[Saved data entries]
════════════════════
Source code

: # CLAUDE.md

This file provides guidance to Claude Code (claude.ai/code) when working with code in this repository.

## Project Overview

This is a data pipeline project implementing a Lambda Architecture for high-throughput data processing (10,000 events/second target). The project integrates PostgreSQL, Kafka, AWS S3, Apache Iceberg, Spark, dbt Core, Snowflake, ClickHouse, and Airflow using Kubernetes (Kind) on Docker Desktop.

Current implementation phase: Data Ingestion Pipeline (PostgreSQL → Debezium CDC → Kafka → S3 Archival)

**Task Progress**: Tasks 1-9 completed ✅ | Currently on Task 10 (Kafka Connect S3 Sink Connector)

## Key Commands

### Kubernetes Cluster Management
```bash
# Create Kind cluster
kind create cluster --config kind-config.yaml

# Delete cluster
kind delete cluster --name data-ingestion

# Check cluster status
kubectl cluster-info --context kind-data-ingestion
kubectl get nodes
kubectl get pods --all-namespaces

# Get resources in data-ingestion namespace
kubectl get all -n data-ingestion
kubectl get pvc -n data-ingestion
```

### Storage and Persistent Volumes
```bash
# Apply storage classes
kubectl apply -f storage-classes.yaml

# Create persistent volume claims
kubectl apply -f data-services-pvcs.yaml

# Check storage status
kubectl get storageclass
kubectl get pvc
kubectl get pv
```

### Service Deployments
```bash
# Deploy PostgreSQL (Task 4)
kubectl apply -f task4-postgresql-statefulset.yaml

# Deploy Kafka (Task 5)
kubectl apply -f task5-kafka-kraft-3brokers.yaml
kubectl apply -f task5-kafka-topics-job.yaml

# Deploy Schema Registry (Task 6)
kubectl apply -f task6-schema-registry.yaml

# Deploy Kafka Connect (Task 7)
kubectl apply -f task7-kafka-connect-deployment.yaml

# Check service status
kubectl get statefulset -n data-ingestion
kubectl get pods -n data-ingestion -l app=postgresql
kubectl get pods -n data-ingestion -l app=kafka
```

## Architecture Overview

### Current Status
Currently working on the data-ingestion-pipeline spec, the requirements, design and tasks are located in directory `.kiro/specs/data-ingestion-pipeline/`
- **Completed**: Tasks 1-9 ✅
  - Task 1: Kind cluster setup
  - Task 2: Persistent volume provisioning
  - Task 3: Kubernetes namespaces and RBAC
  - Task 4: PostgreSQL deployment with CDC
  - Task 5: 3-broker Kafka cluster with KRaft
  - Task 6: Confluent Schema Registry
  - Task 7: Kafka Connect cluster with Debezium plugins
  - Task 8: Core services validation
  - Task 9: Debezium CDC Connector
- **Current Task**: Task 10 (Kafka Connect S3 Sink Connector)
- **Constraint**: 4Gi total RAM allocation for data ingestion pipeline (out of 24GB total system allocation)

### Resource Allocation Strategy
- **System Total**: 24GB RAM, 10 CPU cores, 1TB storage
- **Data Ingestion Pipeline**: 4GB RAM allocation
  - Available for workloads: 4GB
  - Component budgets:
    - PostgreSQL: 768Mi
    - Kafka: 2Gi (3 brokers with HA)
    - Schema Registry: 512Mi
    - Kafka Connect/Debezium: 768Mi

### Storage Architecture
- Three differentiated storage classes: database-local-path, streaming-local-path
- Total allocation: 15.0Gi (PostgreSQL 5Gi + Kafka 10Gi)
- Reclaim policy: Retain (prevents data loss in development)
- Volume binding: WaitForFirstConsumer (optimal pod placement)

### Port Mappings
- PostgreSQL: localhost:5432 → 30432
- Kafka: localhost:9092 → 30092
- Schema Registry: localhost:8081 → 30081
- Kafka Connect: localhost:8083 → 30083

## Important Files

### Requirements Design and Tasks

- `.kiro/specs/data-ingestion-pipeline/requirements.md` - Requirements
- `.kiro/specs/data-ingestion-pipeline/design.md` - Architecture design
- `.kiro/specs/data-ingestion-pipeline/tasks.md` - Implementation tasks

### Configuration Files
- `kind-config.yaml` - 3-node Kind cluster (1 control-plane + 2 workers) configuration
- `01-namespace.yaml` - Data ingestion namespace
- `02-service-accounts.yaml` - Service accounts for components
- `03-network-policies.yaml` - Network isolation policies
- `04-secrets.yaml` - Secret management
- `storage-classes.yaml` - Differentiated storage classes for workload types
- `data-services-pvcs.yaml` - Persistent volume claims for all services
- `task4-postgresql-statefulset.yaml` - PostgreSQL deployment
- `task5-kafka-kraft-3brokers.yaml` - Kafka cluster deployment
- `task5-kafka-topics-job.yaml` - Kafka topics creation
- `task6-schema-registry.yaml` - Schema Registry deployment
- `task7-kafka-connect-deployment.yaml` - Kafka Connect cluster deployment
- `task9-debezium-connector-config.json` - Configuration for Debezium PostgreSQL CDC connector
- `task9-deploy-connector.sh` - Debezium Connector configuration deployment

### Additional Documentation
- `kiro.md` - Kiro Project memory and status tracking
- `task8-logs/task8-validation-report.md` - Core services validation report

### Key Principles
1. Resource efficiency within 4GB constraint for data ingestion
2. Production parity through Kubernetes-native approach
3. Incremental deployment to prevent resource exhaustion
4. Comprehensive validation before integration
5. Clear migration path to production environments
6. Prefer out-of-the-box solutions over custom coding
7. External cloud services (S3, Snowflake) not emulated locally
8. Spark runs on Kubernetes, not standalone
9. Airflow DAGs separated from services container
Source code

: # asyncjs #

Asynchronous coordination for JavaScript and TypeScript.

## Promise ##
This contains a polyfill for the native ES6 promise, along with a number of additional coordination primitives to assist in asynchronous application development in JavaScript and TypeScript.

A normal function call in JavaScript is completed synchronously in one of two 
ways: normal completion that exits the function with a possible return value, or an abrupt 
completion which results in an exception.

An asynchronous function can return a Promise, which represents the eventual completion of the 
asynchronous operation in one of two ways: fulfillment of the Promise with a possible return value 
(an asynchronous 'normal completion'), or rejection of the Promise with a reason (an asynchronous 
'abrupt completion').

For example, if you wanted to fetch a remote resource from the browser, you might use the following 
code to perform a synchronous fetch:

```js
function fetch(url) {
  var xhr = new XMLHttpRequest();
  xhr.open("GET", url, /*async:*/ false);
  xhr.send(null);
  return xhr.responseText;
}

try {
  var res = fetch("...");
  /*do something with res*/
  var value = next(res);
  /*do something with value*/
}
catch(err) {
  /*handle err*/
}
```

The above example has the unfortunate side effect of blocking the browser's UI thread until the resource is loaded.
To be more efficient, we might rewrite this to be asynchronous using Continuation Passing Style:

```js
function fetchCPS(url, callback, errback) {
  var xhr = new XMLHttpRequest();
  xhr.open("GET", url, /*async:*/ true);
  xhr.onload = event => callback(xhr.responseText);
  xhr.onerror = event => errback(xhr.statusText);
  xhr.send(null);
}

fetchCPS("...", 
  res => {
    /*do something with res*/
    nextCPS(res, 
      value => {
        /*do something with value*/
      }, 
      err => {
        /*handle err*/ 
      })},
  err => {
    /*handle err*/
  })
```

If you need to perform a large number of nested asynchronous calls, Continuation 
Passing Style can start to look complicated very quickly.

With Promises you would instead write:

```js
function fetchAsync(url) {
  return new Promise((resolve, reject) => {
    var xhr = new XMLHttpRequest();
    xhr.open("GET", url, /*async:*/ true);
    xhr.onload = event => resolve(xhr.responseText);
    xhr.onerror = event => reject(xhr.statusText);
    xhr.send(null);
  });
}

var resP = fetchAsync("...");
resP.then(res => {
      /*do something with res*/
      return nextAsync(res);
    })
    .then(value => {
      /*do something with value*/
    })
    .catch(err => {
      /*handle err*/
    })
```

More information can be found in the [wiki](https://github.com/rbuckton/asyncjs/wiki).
════════════════════
• WHAT TO WORK ON: Filter the records for lines containing the word "statusText" and copy each one.

• REPLY:
  xhr.onerror = event => errback(xhr.statusText);
    xhr.onerror = event => reject(xhr.statusText);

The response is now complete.